Plan-vs-execution divergence

Because the plan is a contract, the runtime can detect when execution diverges. If step s3 tries to call a tool not listed in the plan, you don't tolerate it — you block and log it. This is the single most important reason to use structured plans: it converts "the agent went off-script" from a vibe into a programmatic signal.

Exam tip: any option that retroactively edits the plan during execution is wrong. The plan is the contract; the execution log is separate.

The step ledger

Each executed step writes a row to the ledger:

Field	Purpose
`step_id`	Joins back to the plan.
`started_at` / `finished_at`	Latency + ordering.
`outcome`	`success` / `validation_failed` / `tool_error` / `policy_blocked`.
`artifacts`	Diffs, file paths, response payloads (for inspection).

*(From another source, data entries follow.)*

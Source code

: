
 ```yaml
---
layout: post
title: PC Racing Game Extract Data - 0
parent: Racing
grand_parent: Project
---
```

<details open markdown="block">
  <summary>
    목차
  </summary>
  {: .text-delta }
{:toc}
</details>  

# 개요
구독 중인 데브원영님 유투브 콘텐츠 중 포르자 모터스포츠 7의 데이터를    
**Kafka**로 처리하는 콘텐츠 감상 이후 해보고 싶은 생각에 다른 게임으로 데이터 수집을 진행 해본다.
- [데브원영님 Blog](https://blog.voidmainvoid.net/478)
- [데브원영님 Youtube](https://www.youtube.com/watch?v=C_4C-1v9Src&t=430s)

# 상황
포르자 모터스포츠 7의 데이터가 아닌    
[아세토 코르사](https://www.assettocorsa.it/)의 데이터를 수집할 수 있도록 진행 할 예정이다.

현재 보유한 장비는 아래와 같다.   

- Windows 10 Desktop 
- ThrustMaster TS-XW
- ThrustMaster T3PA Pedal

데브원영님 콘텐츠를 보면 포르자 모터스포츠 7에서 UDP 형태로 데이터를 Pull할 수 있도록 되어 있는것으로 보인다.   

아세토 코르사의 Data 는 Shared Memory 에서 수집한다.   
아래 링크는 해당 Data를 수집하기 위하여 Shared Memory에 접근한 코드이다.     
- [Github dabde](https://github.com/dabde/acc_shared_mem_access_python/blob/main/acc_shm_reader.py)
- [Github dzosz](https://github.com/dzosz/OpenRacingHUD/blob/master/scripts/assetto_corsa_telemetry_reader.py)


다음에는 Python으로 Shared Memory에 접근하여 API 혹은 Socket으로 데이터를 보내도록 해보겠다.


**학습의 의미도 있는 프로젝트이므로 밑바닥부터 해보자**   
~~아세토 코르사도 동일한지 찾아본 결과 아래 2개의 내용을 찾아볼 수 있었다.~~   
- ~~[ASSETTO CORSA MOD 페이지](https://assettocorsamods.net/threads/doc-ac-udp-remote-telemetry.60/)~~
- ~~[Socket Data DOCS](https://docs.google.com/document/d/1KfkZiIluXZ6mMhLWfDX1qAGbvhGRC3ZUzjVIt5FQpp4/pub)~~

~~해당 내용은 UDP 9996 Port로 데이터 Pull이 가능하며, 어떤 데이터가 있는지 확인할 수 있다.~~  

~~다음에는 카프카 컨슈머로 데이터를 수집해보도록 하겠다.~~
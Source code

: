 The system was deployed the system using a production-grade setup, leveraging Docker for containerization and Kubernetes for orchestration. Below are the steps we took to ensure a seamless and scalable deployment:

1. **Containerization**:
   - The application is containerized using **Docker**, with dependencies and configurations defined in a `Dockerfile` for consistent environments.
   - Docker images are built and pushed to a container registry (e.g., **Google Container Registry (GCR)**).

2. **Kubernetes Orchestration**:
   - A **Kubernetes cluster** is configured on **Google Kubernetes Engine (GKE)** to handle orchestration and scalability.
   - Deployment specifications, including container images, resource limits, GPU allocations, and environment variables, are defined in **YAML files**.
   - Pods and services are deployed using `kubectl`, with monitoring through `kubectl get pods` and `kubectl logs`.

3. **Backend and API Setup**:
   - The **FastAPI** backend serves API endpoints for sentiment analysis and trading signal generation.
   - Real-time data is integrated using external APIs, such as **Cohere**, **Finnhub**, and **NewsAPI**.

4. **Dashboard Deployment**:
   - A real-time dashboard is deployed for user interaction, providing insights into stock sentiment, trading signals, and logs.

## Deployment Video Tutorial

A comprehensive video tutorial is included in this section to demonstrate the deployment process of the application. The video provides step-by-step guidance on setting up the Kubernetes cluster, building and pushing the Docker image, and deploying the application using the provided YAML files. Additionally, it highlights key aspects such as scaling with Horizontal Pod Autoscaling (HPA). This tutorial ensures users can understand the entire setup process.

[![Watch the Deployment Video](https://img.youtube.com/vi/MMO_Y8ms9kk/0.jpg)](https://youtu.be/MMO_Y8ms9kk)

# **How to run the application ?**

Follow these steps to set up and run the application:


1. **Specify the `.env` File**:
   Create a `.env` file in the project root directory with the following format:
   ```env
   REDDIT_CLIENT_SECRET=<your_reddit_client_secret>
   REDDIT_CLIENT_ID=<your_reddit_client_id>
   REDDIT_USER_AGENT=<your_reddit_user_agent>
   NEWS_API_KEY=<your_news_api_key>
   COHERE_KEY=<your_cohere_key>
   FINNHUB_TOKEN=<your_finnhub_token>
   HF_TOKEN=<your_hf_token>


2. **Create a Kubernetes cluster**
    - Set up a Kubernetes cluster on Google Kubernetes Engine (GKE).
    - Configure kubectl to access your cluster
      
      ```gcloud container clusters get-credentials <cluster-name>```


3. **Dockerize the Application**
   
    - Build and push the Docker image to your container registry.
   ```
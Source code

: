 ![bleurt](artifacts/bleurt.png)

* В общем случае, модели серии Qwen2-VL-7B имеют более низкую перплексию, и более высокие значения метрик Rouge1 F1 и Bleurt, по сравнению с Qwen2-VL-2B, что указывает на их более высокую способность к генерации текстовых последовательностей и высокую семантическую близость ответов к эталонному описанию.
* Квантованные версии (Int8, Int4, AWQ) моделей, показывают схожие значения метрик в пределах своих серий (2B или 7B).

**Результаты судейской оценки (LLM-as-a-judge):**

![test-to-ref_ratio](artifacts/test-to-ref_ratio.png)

Together, the plan + ledger are the inspectable artifact a reviewer reads the next morning.

Quick check

1 of 3

+40 XP

Which of the following is closest to the **minimum** structure GH-600 expects in a plan step?

Pick your answer.

Where this shows up on the exam

Expect questions asking you to pick the right plan schema, and questions phrased as "the agent did X that wasn't in the plan — what should the runtime do?". Always: validate, block divergence, log it. Never: retroactively edit, trust the agent's confidence, or apologise to the user.

Anchor concepts

Key terms

Structured plan: A typed, ordered list of steps where each step names the tool to call, the arguments, and the precondition / expected post-condition.
Plan schema: The JSON / type definition the runtime uses to validate that the agent produced a well-formed plan before any step executes.
Plan validation: The set of checks applied to a structured plan: schema-valid, only allow-listed tools, arguments within policy, total cost / blast radius under budget.
Step ledger: The execution log paired with the plan: each step records started_at, finished_at, outcome, and any artifacts produced.

Watch out

Common pitfalls

Storing the plan as free-form markdown so reviewers can read it 'naturally' — then having no programmatic way to validate or replay it.
Letting the agent mutate the plan mid-execution without versioning. Now the post-mortem can't tell which plan was actually run.
Forgetting the precondition/postcondition fields. Without them you cannot detect drift between expected and actual state.